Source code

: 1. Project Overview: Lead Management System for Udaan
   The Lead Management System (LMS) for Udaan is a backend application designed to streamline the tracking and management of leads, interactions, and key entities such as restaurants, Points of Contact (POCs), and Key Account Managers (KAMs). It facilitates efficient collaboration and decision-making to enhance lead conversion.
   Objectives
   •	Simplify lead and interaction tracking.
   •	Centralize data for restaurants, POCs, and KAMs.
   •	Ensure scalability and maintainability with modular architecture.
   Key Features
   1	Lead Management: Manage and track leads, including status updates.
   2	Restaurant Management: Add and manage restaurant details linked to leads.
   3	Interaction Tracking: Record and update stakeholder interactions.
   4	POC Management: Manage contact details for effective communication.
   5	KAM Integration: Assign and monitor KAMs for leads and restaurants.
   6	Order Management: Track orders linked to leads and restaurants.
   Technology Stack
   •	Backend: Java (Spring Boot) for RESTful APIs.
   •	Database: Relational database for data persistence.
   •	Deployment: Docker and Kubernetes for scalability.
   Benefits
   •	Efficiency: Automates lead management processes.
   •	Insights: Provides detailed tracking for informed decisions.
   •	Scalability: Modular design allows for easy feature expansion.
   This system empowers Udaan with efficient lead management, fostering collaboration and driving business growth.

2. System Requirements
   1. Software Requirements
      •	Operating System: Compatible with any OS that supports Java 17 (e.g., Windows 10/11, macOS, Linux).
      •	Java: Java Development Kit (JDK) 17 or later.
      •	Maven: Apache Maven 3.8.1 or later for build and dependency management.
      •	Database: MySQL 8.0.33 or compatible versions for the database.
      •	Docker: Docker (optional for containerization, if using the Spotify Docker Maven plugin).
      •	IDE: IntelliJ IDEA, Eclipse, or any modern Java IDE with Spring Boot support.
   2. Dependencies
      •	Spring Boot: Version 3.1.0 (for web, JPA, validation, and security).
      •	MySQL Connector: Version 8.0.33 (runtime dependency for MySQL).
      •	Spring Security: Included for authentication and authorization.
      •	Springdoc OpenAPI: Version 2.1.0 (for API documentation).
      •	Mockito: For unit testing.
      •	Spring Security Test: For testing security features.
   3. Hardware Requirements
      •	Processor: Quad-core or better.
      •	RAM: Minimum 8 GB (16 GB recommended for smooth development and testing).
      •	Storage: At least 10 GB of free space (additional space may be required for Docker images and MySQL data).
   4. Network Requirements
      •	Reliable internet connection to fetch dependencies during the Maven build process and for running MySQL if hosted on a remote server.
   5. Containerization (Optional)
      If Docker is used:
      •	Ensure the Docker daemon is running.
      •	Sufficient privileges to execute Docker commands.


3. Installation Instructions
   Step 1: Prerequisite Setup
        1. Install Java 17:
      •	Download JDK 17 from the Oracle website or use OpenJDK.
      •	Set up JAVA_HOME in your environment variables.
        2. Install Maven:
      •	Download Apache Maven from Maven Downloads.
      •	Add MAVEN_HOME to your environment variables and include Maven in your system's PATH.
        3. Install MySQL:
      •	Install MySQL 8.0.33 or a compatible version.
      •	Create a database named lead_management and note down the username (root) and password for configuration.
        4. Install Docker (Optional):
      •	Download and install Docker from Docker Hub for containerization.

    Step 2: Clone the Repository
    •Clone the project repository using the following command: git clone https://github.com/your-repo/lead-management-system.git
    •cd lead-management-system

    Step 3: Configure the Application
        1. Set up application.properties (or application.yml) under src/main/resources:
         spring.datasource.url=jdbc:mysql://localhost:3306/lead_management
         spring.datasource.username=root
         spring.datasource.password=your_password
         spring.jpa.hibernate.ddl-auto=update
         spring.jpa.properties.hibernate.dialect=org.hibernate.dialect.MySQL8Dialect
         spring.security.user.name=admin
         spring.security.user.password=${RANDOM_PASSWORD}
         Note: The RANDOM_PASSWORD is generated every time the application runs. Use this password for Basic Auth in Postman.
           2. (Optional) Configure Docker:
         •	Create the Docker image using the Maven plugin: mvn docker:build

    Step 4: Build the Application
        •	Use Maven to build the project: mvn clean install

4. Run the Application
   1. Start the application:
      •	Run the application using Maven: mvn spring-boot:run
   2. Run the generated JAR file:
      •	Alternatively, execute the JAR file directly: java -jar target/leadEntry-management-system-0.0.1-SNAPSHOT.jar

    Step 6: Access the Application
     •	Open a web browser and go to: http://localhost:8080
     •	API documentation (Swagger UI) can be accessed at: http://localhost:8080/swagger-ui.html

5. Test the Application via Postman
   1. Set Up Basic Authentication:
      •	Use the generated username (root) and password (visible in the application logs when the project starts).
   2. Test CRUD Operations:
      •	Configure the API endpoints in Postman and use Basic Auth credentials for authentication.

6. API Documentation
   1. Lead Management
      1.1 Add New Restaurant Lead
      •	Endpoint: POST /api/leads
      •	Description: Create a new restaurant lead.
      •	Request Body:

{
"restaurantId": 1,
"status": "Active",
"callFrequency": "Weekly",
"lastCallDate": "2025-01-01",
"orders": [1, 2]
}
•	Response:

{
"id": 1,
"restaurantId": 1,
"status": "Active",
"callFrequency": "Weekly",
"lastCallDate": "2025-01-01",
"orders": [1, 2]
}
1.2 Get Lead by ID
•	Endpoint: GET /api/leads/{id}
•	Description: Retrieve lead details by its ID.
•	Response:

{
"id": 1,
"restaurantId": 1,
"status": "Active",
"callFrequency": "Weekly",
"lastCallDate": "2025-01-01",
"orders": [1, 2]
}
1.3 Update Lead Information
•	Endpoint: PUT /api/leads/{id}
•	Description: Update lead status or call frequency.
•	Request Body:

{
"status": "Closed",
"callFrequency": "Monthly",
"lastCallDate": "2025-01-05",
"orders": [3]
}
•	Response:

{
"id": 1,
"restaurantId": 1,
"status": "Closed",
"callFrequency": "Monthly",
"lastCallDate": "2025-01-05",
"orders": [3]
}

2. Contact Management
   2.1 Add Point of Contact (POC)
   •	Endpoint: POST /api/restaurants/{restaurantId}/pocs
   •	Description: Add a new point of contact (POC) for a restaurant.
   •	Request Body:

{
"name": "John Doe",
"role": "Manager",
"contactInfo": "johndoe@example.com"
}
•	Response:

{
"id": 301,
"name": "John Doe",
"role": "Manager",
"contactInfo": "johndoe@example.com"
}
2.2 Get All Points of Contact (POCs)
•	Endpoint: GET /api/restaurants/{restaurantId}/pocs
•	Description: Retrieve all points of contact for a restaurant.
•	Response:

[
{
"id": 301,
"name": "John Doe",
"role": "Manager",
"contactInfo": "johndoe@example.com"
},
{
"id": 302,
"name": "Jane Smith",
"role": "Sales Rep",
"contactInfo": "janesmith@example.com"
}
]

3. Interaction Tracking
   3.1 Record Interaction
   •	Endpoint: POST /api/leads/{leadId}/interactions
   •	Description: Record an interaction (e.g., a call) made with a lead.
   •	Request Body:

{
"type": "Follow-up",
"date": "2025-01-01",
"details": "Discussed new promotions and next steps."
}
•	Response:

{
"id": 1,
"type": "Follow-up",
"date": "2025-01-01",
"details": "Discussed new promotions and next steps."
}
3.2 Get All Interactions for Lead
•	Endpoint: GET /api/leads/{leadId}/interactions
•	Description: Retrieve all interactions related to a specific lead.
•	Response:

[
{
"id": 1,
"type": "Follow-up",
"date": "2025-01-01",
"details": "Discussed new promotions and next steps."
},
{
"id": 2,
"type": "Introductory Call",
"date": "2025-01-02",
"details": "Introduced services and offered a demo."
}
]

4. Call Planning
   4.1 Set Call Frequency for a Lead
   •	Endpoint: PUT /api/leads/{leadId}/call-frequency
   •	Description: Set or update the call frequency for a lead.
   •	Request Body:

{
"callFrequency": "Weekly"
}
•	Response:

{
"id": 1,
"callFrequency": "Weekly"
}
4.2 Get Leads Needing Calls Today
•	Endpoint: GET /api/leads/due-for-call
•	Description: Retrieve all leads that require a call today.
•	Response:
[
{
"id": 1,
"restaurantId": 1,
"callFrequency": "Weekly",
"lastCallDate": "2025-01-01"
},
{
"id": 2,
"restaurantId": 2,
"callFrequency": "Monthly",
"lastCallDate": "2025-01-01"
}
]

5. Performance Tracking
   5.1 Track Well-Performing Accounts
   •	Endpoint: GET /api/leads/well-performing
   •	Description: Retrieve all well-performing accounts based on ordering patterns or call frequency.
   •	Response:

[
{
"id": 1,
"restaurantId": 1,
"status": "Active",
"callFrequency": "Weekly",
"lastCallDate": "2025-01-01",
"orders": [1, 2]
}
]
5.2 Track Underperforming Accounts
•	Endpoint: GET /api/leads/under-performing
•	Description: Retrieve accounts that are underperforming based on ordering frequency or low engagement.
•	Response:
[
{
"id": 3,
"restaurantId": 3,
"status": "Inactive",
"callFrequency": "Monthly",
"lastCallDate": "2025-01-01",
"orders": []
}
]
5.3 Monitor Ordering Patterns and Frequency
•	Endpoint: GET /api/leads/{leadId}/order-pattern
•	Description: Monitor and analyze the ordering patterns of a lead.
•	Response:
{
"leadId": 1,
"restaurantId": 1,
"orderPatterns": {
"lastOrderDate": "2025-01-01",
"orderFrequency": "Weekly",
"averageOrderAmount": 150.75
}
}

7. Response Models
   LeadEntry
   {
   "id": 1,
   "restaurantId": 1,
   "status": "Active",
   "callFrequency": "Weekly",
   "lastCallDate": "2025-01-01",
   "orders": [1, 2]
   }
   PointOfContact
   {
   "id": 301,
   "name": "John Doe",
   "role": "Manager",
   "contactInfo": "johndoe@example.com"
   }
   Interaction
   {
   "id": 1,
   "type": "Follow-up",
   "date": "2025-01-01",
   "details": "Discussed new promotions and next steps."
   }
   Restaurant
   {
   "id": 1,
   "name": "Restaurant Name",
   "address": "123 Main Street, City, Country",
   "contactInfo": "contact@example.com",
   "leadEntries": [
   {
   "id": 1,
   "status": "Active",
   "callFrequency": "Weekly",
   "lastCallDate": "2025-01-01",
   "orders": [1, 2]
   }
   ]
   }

☆ ☆ ☆

Directions -
Search the entries for "Record" and show every line that has it.

Your solution -
   3	Interaction Tracking: Record and update stakeholder interactions.
   3.1 Record Interaction
   •	Description: Record an interaction (e.g., a call) made with a lead.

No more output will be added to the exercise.